Assignment -> The lines from the first line of the entries through the line containing "## Access Ports" are to be repeated exactly, with both of those lines included.

Exercise data ->

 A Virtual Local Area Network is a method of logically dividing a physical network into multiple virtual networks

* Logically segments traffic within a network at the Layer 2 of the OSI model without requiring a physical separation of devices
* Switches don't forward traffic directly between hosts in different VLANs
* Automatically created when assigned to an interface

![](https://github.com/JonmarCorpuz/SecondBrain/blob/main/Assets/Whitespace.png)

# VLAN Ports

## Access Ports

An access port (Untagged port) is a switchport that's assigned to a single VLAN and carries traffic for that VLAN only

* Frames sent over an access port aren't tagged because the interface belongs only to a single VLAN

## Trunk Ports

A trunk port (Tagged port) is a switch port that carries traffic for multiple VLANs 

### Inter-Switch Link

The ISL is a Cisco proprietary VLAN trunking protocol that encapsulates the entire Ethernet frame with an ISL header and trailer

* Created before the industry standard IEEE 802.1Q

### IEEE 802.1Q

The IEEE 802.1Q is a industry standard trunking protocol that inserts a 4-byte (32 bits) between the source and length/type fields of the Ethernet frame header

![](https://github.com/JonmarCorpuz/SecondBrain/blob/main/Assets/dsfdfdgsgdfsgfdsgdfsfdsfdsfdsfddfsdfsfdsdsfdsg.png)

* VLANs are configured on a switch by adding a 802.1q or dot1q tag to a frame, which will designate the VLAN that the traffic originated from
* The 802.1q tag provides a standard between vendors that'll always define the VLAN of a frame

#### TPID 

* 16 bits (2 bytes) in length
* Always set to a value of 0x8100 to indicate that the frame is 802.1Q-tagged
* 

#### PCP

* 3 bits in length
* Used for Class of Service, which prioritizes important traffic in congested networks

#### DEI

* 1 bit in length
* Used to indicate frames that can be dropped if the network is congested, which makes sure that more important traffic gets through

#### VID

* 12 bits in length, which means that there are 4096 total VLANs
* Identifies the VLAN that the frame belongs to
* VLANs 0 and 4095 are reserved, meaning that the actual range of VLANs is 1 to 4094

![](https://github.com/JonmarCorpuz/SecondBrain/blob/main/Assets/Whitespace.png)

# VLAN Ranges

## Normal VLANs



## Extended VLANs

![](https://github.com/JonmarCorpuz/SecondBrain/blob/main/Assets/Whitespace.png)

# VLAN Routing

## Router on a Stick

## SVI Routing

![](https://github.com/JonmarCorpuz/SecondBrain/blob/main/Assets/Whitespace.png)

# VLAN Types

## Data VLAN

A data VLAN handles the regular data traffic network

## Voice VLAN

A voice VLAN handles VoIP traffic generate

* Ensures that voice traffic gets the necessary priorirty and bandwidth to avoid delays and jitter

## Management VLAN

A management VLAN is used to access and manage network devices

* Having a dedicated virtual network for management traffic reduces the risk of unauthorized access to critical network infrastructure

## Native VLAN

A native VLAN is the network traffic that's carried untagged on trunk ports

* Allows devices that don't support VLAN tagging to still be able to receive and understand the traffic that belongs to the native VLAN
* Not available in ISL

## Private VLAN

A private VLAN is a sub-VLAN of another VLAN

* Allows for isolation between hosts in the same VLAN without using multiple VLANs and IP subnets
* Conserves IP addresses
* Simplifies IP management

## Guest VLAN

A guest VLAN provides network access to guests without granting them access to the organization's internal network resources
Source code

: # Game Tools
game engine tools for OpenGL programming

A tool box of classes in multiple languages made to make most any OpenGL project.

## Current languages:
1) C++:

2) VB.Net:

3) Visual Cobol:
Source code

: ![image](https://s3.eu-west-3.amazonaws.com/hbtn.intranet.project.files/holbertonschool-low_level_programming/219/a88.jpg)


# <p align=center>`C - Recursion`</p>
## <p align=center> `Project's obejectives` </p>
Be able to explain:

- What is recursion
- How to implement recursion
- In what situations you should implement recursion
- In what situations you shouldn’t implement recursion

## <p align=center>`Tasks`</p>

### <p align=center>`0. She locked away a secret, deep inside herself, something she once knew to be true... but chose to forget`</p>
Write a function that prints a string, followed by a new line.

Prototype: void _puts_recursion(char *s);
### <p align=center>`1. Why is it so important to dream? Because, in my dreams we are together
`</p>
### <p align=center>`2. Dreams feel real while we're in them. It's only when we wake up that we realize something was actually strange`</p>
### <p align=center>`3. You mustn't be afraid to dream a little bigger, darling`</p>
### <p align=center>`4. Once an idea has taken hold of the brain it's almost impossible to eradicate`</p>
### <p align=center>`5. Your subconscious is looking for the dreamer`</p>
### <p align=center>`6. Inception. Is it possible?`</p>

Problem solution ->
 A Virtual Local Area Network is a method of logically dividing a physical network into multiple virtual networks

* Logically segments traffic within a network at the Layer 2 of the OSI model without requiring a physical separation of devices
* Switches don't forward traffic directly between hosts in different VLANs
* Automatically created when assigned to an interface

![](https://github.com/JonmarCorpuz/SecondBrain/blob/main/Assets/Whitespace.png)

# VLAN Ports

## Access Ports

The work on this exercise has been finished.